The supervisory framework for backtesting in this document involves all of the steps identified in the previous paragraph, and attempts to set out as consistent an interpretation of each step as is feasible without imposing unnecessary burdens. Under the value-at-risk framework, the risk measure is an estimate of the amount that could be lost on a set of positions due to general market movements over a given holding period, measured using a specified confidence level.
The backtests to be applied compare whether the observed percentage of outcomes covered by the risk measure is consistent with a 99% level of confidence. That is, they attempt to determine if a bank's 99th percentile risk measures truly cover 99% of the firm's trading outcomes. While it can be argued that the extreme-value nature of the 99th percentile makes it more difficult to estimate reliably than other, lower percentiles, the Committee has concluded that it is important to align the test with the confidence level specified in the Amendment to the Capital Accord.
An additional consideration in specifying the appropriate risk measures and trading outcomes for backtesting arises because the value-at-risk approach to risk measurement is generally based on the sensitivity of a static portfolio to instantaneous price shocks. That is, end-of-day trading positions are input into the risk measurement model, which assesses the possible change in the value of this static portfolio due to price and rate movements over the assumed holding period.
While this is straightforward in theory, in practice it complicates the issue of backtesting. For instance, it is often argued that value-at-risk measures cannot be compared against actual trading outcomes, since the actual outcomes will inevitably be "contaminated" by changes in portfolio composition during the holding period. According to this view, the inclusion of fee income together with trading gains and losses resulting from changes in the composition of the portfolio should not be included in the definition of the trading outcome because they do not relate to the risk inherent in the static portfolio that was assumed in constructing the value-at-risk measure.

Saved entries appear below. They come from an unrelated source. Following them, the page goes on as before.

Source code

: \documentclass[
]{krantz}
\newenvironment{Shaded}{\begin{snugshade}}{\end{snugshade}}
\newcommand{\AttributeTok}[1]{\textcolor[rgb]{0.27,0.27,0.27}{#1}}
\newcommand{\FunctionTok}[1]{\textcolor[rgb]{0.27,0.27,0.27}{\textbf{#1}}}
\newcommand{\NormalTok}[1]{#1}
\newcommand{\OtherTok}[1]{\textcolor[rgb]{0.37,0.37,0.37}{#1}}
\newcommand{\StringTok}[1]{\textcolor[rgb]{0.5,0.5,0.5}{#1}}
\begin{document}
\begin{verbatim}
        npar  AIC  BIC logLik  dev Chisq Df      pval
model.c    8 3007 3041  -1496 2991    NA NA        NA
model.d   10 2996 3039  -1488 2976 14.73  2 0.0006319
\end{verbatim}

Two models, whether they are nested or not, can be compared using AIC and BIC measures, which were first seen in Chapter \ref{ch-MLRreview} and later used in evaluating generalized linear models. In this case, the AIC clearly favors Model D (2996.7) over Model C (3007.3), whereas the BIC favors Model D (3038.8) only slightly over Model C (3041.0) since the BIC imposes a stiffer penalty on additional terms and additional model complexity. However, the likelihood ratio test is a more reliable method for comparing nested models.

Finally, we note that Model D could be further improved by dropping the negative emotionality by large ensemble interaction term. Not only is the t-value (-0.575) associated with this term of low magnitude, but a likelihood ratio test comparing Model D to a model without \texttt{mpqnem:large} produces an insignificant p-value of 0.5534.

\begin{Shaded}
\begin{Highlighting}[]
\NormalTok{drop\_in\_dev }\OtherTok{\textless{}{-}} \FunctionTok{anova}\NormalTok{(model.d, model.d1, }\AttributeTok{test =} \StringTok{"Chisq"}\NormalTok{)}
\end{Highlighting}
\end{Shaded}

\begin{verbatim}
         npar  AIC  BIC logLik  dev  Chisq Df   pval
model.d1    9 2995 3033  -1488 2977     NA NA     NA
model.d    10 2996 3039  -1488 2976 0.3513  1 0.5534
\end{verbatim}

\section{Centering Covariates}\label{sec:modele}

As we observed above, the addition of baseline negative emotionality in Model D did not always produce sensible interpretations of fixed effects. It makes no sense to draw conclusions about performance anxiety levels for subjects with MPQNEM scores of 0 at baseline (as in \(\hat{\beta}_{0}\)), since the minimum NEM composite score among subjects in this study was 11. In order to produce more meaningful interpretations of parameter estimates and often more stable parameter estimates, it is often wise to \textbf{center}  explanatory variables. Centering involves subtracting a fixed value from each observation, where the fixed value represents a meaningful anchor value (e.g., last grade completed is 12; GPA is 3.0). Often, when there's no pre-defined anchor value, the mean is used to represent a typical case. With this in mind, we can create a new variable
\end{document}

This argument is persuasive with regard to the use of value-at-risk measures based on price shocks calibrated to longer holding periods. That is, comparing the ten-day, 99th percentile risk measures from the internal models capital requirement with actual ten-day trading outcomes would probably not be a meaningful exercise. In particular, in any given ten day period, significant changes in portfolio composition relative to the initial positions are common at major trading institutions. For this reason, the backtesting framework described here involves the use of risk measures calibrated to a one-day holding period. Other than the restrictions mentioned in this paper, the test would be based on how banks model risk internally.
Given the use of one-day risk measures, it is appropriate to employ one-day trading outcomes as the benchmark to use in the backtesting program. The same concerns about "contamination" of the trading outcomes discussed above continue to be relevant, however, even for one-day trading outcomes. That is, there is a concern that the overall one-day trading outcome is not a suitable point of comparison, because it reflects the effects of intra-day trading, possibly including fee income that is booked in connection with the sale of new products.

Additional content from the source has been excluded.